Count the lines below that contain the word "description" and give only that number.

RECORDS FOR THE EXERCISE below:

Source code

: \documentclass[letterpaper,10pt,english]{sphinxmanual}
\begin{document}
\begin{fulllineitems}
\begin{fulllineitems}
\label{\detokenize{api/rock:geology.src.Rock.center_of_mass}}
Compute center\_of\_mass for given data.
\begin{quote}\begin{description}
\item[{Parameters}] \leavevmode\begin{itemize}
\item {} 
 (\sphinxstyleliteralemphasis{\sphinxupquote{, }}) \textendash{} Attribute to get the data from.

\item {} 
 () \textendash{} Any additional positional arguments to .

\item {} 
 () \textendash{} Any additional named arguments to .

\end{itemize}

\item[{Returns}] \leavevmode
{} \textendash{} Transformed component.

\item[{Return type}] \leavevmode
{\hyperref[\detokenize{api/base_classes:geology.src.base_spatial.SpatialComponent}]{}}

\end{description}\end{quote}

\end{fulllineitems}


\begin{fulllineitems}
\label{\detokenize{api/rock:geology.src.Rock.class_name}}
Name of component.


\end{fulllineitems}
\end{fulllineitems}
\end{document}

End of RECORDS FOR THE EXERCISE.

THE ANSWER
2